PROMPT: From the line that has "- Semantic HTML5 markup." down to the last line of the data below, set down every line exactly, but none of the pictures.

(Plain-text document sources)
++++++++++

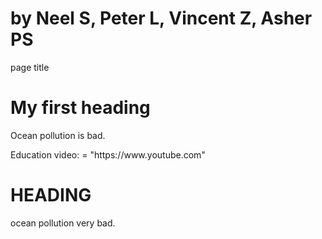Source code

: # by Neel S, Peter L, Vincent Z, Asher PS

<html>

<head>
page title
<head>

<h1>My first heading</h1>

<p>Ocean pollution is bad.</p>
<a> Education video: = "https://www.youtube.com" </a>


<body> 
<h1> HEADING </h1>
<p> ocean pollution very bad. </p>
</body>

</html>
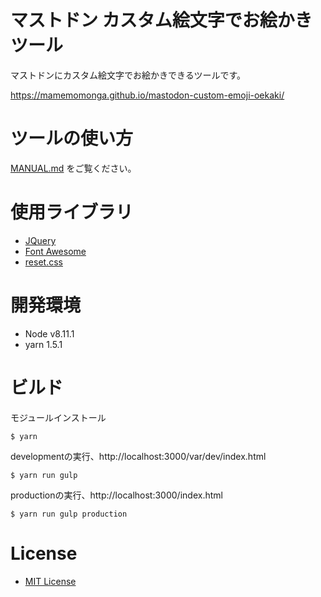 # マストドン カスタム絵文字でお絵かきツール

マストドンにカスタム絵文字でお絵かきできるツールです。

https://mamemomonga.github.io/mastodon-custom-emoji-oekaki/

# ツールの使い方

[MANUAL.md](./MANUAL.md) をご覧ください。

# 使用ライブラリ

* [JQuery](https://jquery.com/)
* [Font Awesome](http://fontawesome.io/)
* [reset.css](http://meyerweb.com/eric/tools/css/reset/ )

# 開発環境

* Node v8.11.1
* yarn 1.5.1

# ビルド

モジュールインストール

	$ yarn

developmentの実行、http://localhost:3000/var/dev/index.html

	$ yarn run gulp

productionの実行、http://localhost:3000/index.html

	$ yarn run gulp production

# License

* [MIT License](./LICENSE)
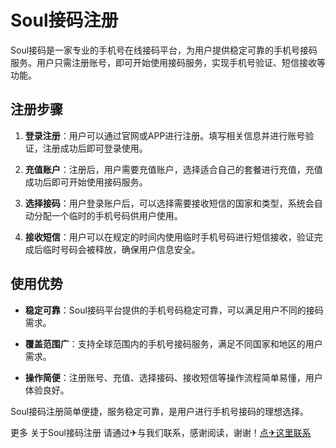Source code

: # Soul接码注册

Soul接码是一家专业的手机号在线接码平台，为用户提供稳定可靠的手机号接码服务。用户只需注册账号，即可开始使用接码服务，实现手机号验证、短信接收等功能。

## 注册步骤

1. **登录注册**：用户可以通过官网或APP进行注册。填写相关信息并进行账号验证，注册成功后即可登录使用。

2. **充值账户**：注册后，用户需要充值账户，选择适合自己的套餐进行充值，充值成功后即可开始使用接码服务。

3. **选择接码**：用户登录账户后，可以选择需要接收短信的国家和类型，系统会自动分配一个临时的手机号码供用户使用。

4. **接收短信**：用户可以在规定的时间内使用临时手机号码进行短信接收，验证完成后临时号码会被释放，确保用户信息安全。

## 使用优势

- **稳定可靠**：Soul接码平台提供的手机号码稳定可靠，可以满足用户不同的接码需求。

- **覆盖范围广**：支持全球范围内的手机号接码服务，满足不同国家和地区的用户需求。

- **操作简便**：注册账号、充值、选择接码、接收短信等操作流程简单易懂，用户体验良好。

Soul接码注册简单便捷，服务稳定可靠，是用户进行手机号接码的理想选择。

更多 关于Soul接码注册 请通过✈与我们联系，感谢阅读，谢谢！[点✈这里联系](https://ss.k02.cc)
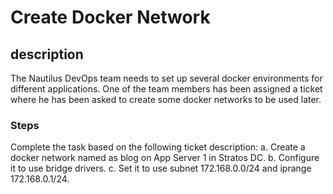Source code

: # Create Docker Network

## description

The Nautilus DevOps team needs to set up several docker environments for different applications. One of the team members has been assigned a ticket where he has been asked to create some docker networks to be used later. 

### Steps

Complete the task based on the following ticket description: 
a. Create a docker network named as blog on App Server 1 in Stratos DC. 
b. Configure it to use bridge drivers. 
c. Set it to use subnet 172.168.0.0/24 and iprange 172.168.0.1/24.
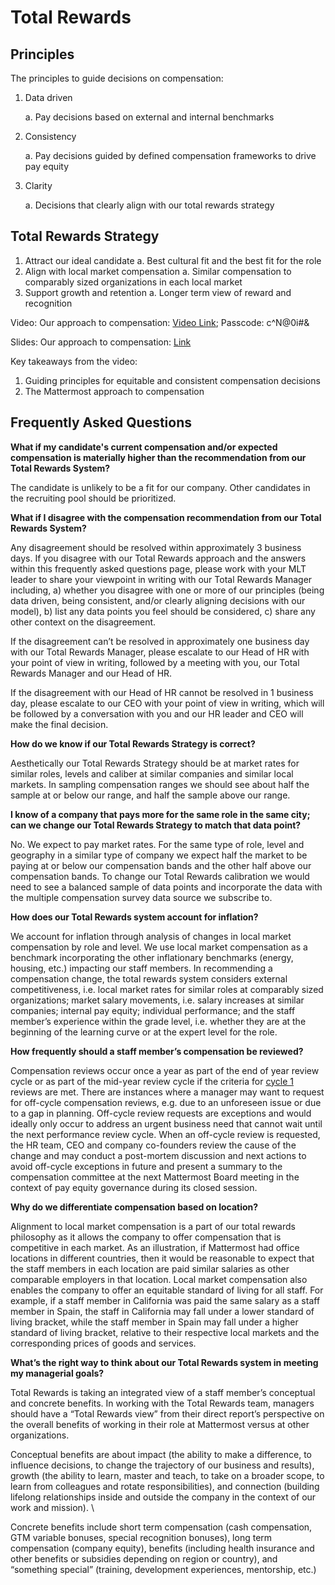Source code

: # Total Rewards

## Principles

The principles to guide decisions on compensation:

1. Data driven

    a. Pay decisions based on external and internal benchmarks
 
2. Consistency

    a. Pay decisions guided by defined compensation frameworks to drive pay equity

3. Clarity

    a. Decisions that clearly align with our total rewards strategy 

## Total Rewards Strategy

1. Attract our ideal candidate 
    a. Best cultural fit and the best fit for the role
2. Align with local market compensation
    a. Similar compensation to comparably sized organizations in each local market
3. Support growth and retention
    a. Longer term view of reward and recognition 

Video: Our approach to compensation: [Video Link](https://mattermost.zoom.us/rec/share/5pATCWceLN1Z_LQuOwtWkscRFybXD8EF-SUFp9rqTgwd3OmljOpqsfEULxiBX0zW.tNwvtB2SP15OlkEU?startTime=1655086943000); Passcode: c^N@0i#&

Slides: Our approach to compensation: [Link](https://docs.google.com/presentation/d/1sktnALj-FUffGE2HgywADwpSvWJRiEYqMrMHLAZihiE/edit?usp=sharing)

Key takeaways from the video:

1. Guiding principles for equitable and consistent compensation decisions
2. The Mattermost approach to compensation

## Frequently Asked Questions

**What if my candidate's current compensation and/or expected compensation is materially higher than the recommendation from our Total Rewards System?**

The candidate is unlikely to be a fit for our company. Other candidates in the recruiting pool should be prioritized. 

**What if I disagree with the compensation recommendation from our Total Rewards System?**

Any disagreement should be resolved within approximately 3 business days. If you disagree with our Total Rewards approach and the answers within this frequently asked questions page, please work with your MLT leader to share your viewpoint in writing with our Total Rewards Manager including, a) whether you disagree with one or more of our principles (being data driven, being consistent, and/or clearly aligning decisions with our model), b) list any data points you feel should be considered, c) share any other context on the disagreement.  
 
If the disagreement can’t be resolved in approximately one business day with our Total Rewards Manager, please escalate to our Head of HR with your point of view in writing, followed by a meeting with you, our Total Rewards Manager and our Head of HR.  
 
If the disagreement with our Head of HR cannot be resolved in 1 business day, please escalate to our CEO with your point of view in writing, which will be followed by a conversation with you and our HR leader and CEO will make the final decision.

**How do we know if our Total Rewards Strategy is correct?**

Aesthetically our Total Rewards Strategy should be at market rates for similar roles, levels and caliber at similar companies and similar local markets. In sampling compensation ranges we should see about half the sample at or below our range, and half the sample above our range. 

**I know of a company that pays more for the same role in the same city; can we change our Total Rewards Strategy to match that data point?**

No. We expect to pay market rates. For the same type of role, level and geography in a similar type of company we expect half the market to be paying at or below our compensation bands and the other half above our compensation bands. To change our Total Rewards calibration we would need to see a balanced sample of data points and incorporate the data with the multiple compensation survey data source we subscribe to. 

**How does our Total Rewards system account for inflation?**

We account for inflation through analysis of changes in local market compensation by role and level. We use local market compensation as a benchmark incorporating the other inflationary benchmarks (energy, housing, etc.) impacting our staff members. In recommending a compensation change, the total rewards system considers external competitiveness, i.e. local market rates for similar roles at comparably sized organizations; market salary movements, i.e. salary increases at similar companies; internal pay equity; individual performance; and the staff member’s experience within the grade level, i.e. whether they are at the beginning of the learning curve or at the expert level for the role. 

**How frequently should a staff member’s compensation be reviewed?**

Compensation reviews occur once a year as part of the end of year review cycle or as part of the mid-year review cycle if the criteria for [cycle 1](https://handbook.mattermost.com/operations/workplace/people/performance-reviews-50/midyear-performance-review-timeline-2020) reviews are met. There are instances where a manager may want to request for off-cycle compensation reviews, e.g. due to an unforeseen issue or due to a gap in planning. Off-cycle review requests are exceptions and would ideally only occur to address an urgent business need that cannot wait until the next performance review cycle. When an off-cycle review is requested, the HR team, CEO and company co-founders review the cause of the change and may conduct a post-mortem discussion and next actions to avoid off-cycle exceptions in future and present a summary to the compensation committee at the next Mattermost Board meeting in the context of pay equity governance during its closed session. 

**Why do we differentiate compensation based on location?**

Alignment to local market compensation is a part of our total rewards philosophy as it allows the company to offer compensation that is competitive in each market. As an illustration, if Mattermost had office locations in different countries, then it would be reasonable to expect that the staff members in each location are paid similar salaries as other comparable employers in that location. Local market compensation also enables the company to offer an equitable standard of living for all staff. For example, if a staff member in California was paid the same salary as a staff member in Spain, the staff in California may fall under a lower standard of living bracket, while the staff member in Spain may fall under a higher standard of living bracket, relative to their respective local markets and the corresponding prices of goods and services.

**What’s the right way to think about our Total Rewards system in meeting my managerial goals?**

Total Rewards is taking an integrated view of a staff member’s conceptual and concrete benefits. In working with the Total Rewards team, managers should have a “Total Rewards view” from their direct report’s perspective on the overall benefits of working in their role at Mattermost versus at other organizations. 

Conceptual benefits are about impact (the ability to make a difference, to influence decisions, to change the trajectory of our business and results), growth (the ability to learn, master and teach, to take on a broader scope, to learn from colleagues and rotate responsibilities), and connection (building lifelong relationships inside and outside the company in the context of our work and mission).  \
 
Concrete benefits include short term compensation (cash compensation, GTM variable bonuses, special recognition bonuses), long term compensation (company equity), benefits (including health insurance and other benefits or subsidies depending on region or country), and “something special” (training, development experiences, mentorship, etc.)  
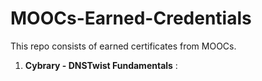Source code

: # MOOCs-Earned-Credentials

This repo consists of earned certificates from MOOCs.

1. **Cybrary - DNSTwist Fundamentals** :

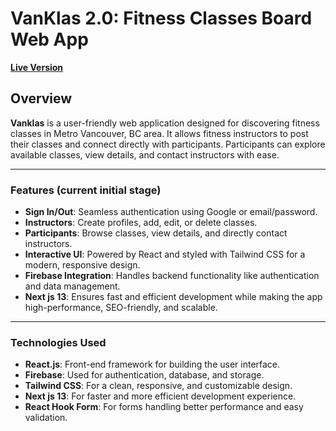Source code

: # VanKlas 2.0: Fitness Classes Board Web App

[**Live Version**](www.vanklas.info)

## Overview

**Vanklas** is a user-friendly web application designed for discovering fitness classes in Metro Vancouver, BC area. It allows fitness instructors to post their classes and connect directly with participants. Participants can explore available classes, view details, and contact instructors with ease.

---

### Features (current initial stage)

- **Sign In/Out**: Seamless authentication using Google or email/password.
- **Instructors**: Create profiles, add, edit, or delete classes.
- **Participants**: Browse classes, view details, and directly contact instructors.
- **Interactive UI**: Powered by React and styled with Tailwind CSS for a modern, responsive design.
- **Firebase Integration**: Handles backend functionality like authentication and data management.
- **Next js 13**: Ensures fast and efficient development while making the app high-performance, SEO-friendly, and scalable.

---

### Technologies Used

- **React.js**: Front-end framework for building the user interface.
- **Firebase**: Used for authentication, database, and storage.
- **Tailwind CSS**: For a clean, responsive, and customizable design.
- **Next js 13**: For faster and more efficient development experience.
- **React Hook Form**: For forms handling better performance and easy validation.
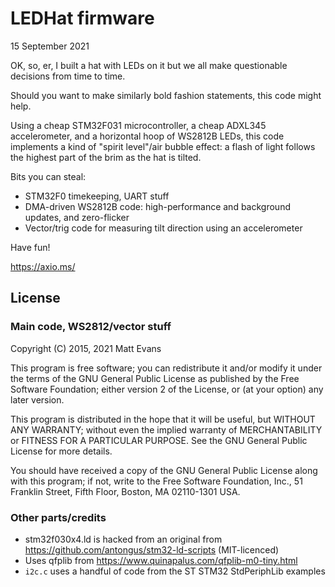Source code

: # LEDHat firmware

15 September 2021

OK, so, er, I built a hat with LEDs on it but we all make questionable decisions from time to time.

Should you want to make similarly bold fashion statements, this code might help.

Using a cheap STM32F031 microcontroller, a cheap ADXL345 accelerometer, and a horizontal hoop of WS2812B LEDs, this code implements a kind of "spirit level"/air bubble effect:  a flash of light follows the highest part of the brim as the hat is tilted.

Bits you can steal:

   * STM32F0 timekeeping, UART stuff
   * DMA-driven WS2812B code: high-performance and background updates, and zero-flicker
   * Vector/trig code for measuring tilt direction using an accelerometer

Have fun!

https://axio.ms/


## License

### Main code, WS2812/vector stuff
Copyright (C) 2015, 2021 Matt Evans

This program is free software; you can redistribute it and/or modify
it under the terms of the GNU General Public License as published by
the Free Software Foundation; either version 2 of the License, or
(at your option) any later version.

This program is distributed in the hope that it will be useful,
but WITHOUT ANY WARRANTY; without even the implied warranty of
MERCHANTABILITY or FITNESS FOR A PARTICULAR PURPOSE.  See the
GNU General Public License for more details.

You should have received a copy of the GNU General Public License along
with this program; if not, write to the Free Software Foundation, Inc.,
51 Franklin Street, Fifth Floor, Boston, MA 02110-1301 USA.

### Other parts/credits

   * stm32f030x4.ld is hacked from an original from https://github.com/antongus/stm32-ld-scripts (MIT-licenced)
   * Uses qfplib from https://www.quinapalus.com/qfplib-m0-tiny.html
   * `i2c.c` uses a handful of code from the ST STM32 StdPeriphLib examples
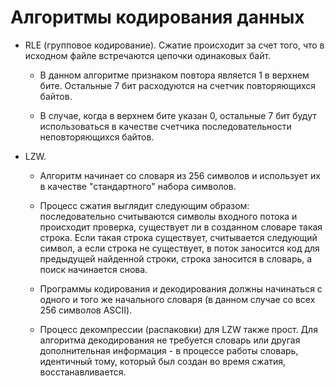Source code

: # Алгоритмы кодирования данных

- RLE (групповое кодирование). Сжатие происходит за счет того, что в исходном файле встречаются цепочки одинаковых байт.

  - В данном алгоритме признаком повтора является 1 в верхнем бите. Остальные 7 бит расходуются на счетчик повторяющихся байтов.

  - В случае, когда в верхнем бите указан 0, остальные 7 бит будут использоваться в качестве счетчика последовательности неповторяющихся байтов.

- LZW.

  - Алгоритм начинает со словаря из 256 символов и использует их в качестве "стандартного" набора символов.

  - Процесс сжатия выглядит следующим образом: последовательно считываются символы входного потока и происходит проверка, существует ли в созданном словаре такая строка. Если такая строка существует, считывается следующий символ, а если строка не существует, в поток заносится код для предыдущей найденной строки, строка заносится в словарь, а поиск начинается снова.

  - Программы кодирования и декодирования должны начинаться с одного и того же начального словаря (в данном случае со всех 256 символов ASCII).

  - Процесс декомпрессии (распаковки) для LZW также прост. Для алгоритма декодирования не требуется словарь или другая дополнительная информация - в процессе работы словарь, идентичный тому, который был создан во время сжатия, восстанавливается.
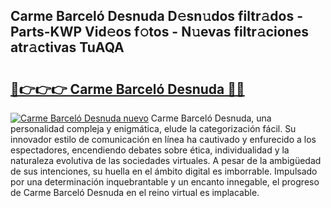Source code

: ## Carme Barceló Desnuda D𝚎sn𝚞dos filtr𝚊dos - Parts-KWP Vid𝚎os f𝚘tos - N𝚞evas filtr𝚊ciones atr𝚊ctivas TuAQA

# <h2><a href="http://mb35x8b.tromn.icu/?c=Carme+Barcel%c3%b3+Desnuda">🔗👉👉👉 Carme Barceló Desnuda 🔗🔗</a></h2>

[![Carme Barceló Desnuda nuevo](https://i.imgur.com/pEAQMta.gif)](http://mb35x8b.tromn.icu/?c=Carme+Barcel%c3%b3+Desnuda)
Carme Barceló Desnuda, una personalidad compleja y enigmática, elude la categorización fácil. Su innovador estilo de comunicación en línea ha cautivado y enfurecido a los espectadores, encendiendo debates sobre ética, individualidad y la naturaleza evolutiva de las sociedades virtuales. A pesar de la ambigüedad de sus intenciones, su huella en el ámbito digital es imborrable. Impulsado por una determinación inquebrantable y un encanto innegable, el progreso de Carme Barceló Desnuda en el reino virtual es implacable.

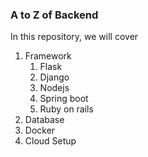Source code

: ### A to Z of Backend
In this repository, we will cover
1. Framework
    1. Flask
    2. Django
    3. Nodejs
    4. Spring boot
    5. Ruby on rails
2. Database
3. Docker
4. Cloud Setup
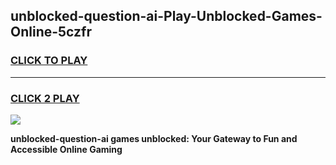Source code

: 
## unblocked-question-ai-Play-Unblocked-Games-Online-5czfr
<h3>
<a href="https://premium76.site?title=unblocked-question-ai&ref=25A">CLICK TO PLAY</a></h3>
<hr>

<h3>
<a href="https://premium76.site?title=unblocked-question-ai&ref=25A">CLICK 2 PLAY</a>
  
</h3>

<a href="https://premium76.site?title=unblocked-question-ai&ref=25A"><img src="https://clearcache.store/games.png"></a>


**unblocked-question-ai games unblocked: Your Gateway to Fun and Accessible Online Gaming**
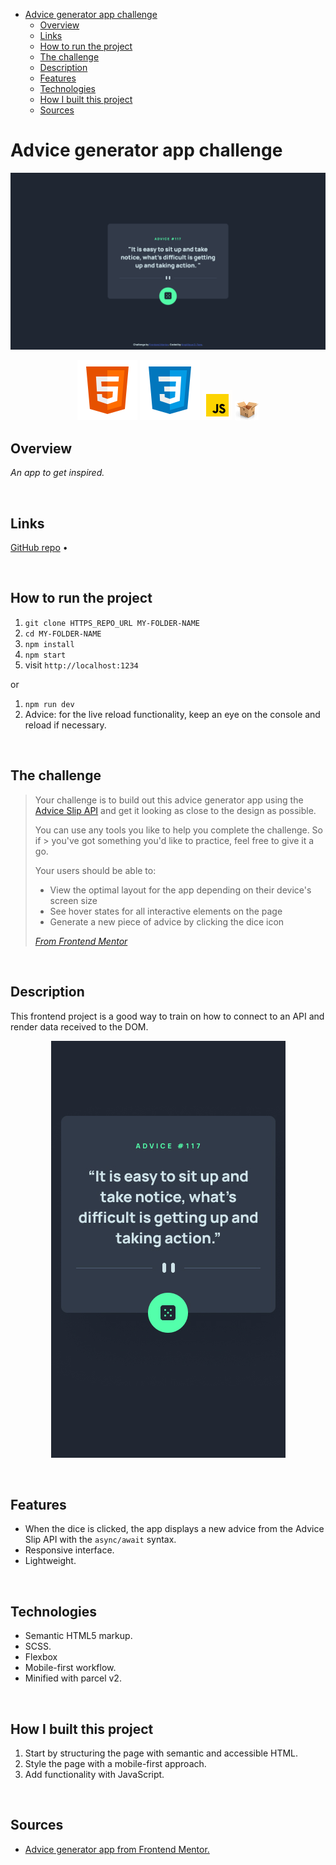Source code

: - [Advice generator app challenge](#advice-generator-app-challenge)
  - [Overview](#overview)
  - [Links](#links)
  - [How to run the project](#how-to-run-the-project)
  - [The challenge](#the-challenge)
  - [Description](#description)
  - [Features](#features)
  - [Technologies](#technologies)
  - [How I built this project](#how-i-built-this-project)
  - [Sources](#sources)

# Advice generator app challenge

![Screenshot of the todo app](./src/images/desktop-screenshot.png)

<div align="center">
  <img src="./src/images/logo-html5.svg">
  <img src="./src/images/logo-css3.svg">
  <img width="48px" src="./src/images/logo-javascript-gif.gif">
  <img src="./src/images/logo-parceljs.png">
</div>

## Overview

*An app to get inspired.*

<br />

## Links

<p>
<a href="https://github.com/AngeliqueDF/advice-generator-challenge">GitHub repo</a> • 
<!-- <a href="">Live demo </a> -->
</p>

<br />

## How to run the project

1. ``git clone HTTPS_REPO_URL MY-FOLDER-NAME``
2. ``cd MY-FOLDER-NAME``
3. ``npm install``
4. `` npm start ``
5. visit ``http://localhost:1234``

or

1. ``npm run dev``
2. Advice: for the live reload functionality, keep an eye on the console and reload if necessary.

<br />

## The challenge
 
> Your challenge is to build out this advice generator app using the [Advice Slip API](https://api.adviceslip.com) and get it looking as close to the design as possible.
> 
> You can use any tools you like to help you complete the challenge. So if > you've got something you'd like to practice, feel free to give it a go.
> 
> Your users should be able to:
> 
> - View the optimal layout for the app depending on their device's screen size
> - See hover states for all interactive elements on the page
> - Generate a new piece of advice by clicking the dice icon
> 
> *[From Frontend Mentor]()*

<br />

## Description

This frontend project is a good way to train on how to connect to an API and render data received to the DOM.

<p align="center">
<img width="375" width="667" src="./images/../src/design/mobile-design.jpg">
</p>

<br />

## Features

- When the dice is clicked, the app displays a new advice from the Advice Slip API with the ``async/await`` syntax.
- Responsive interface.
- Lightweight.

<br />

## Technologies

- Semantic HTML5 markup.
- SCSS.
- Flexbox
- Mobile-first workflow.
- Minified with parcel v2.

<br />

## How I built this project

 1. Start by structuring the page with semantic and accessible HTML.
 2. Style the page with a mobile-first approach.
 3. Add functionality with JavaScript.

<br />

## Sources

- [Advice generator app from Frontend Mentor.](https://www.frontendmentor.io/challenges/advice-generator-app-QdUG-13db)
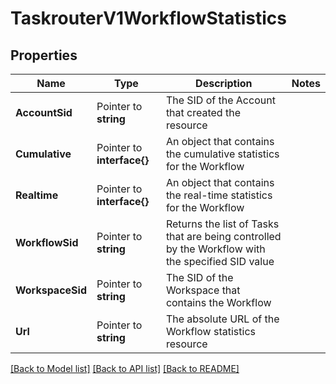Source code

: # TaskrouterV1WorkflowStatistics

## Properties

Name | Type | Description | Notes
------------ | ------------- | ------------- | -------------
**AccountSid** | Pointer to **string** | The SID of the Account that created the resource |
**Cumulative** | Pointer to **interface{}** | An object that contains the cumulative statistics for the Workflow |
**Realtime** | Pointer to **interface{}** | An object that contains the real-time statistics for the Workflow |
**WorkflowSid** | Pointer to **string** | Returns the list of Tasks that are being controlled by the Workflow with the specified SID value |
**WorkspaceSid** | Pointer to **string** | The SID of the Workspace that contains the Workflow |
**Url** | Pointer to **string** | The absolute URL of the Workflow statistics resource |

[[Back to Model list]](../README.md#documentation-for-models) [[Back to API list]](../README.md#documentation-for-api-endpoints) [[Back to README]](../README.md)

++++++++++

THE COMPLETED TASK:
- Semantic HTML5 markup.
- SCSS.
- Flexbox
- Mobile-first workflow.
- Minified with parcel v2.

<br />

## How I built this project

 1. Start by structuring the page with semantic and accessible HTML.
 2. Style the page with a mobile-first approach.
 3. Add functionality with JavaScript.

<br />

## Sources

- [Advice generator app from Frontend Mentor.](https://www.frontendmentor.io/challenges/advice-generator-app-QdUG-13db)
Source code

: # TaskrouterV1WorkflowStatistics

## Properties

Name | Type | Description | Notes
------------ | ------------- | ------------- | -------------
**AccountSid** | Pointer to **string** | The SID of the Account that created the resource |
**Cumulative** | Pointer to **interface{}** | An object that contains the cumulative statistics for the Workflow |
**Realtime** | Pointer to **interface{}** | An object that contains the real-time statistics for the Workflow |
**WorkflowSid** | Pointer to **string** | Returns the list of Tasks that are being controlled by the Workflow with the specified SID value |
**WorkspaceSid** | Pointer to **string** | The SID of the Workspace that contains the Workflow |
**Url** | Pointer to **string** | The absolute URL of the Workflow statistics resource |

[[Back to Model list]](../README.md#documentation-for-models) [[Back to API list]](../README.md#documentation-for-api-endpoints) [[Back to README]](../README.md)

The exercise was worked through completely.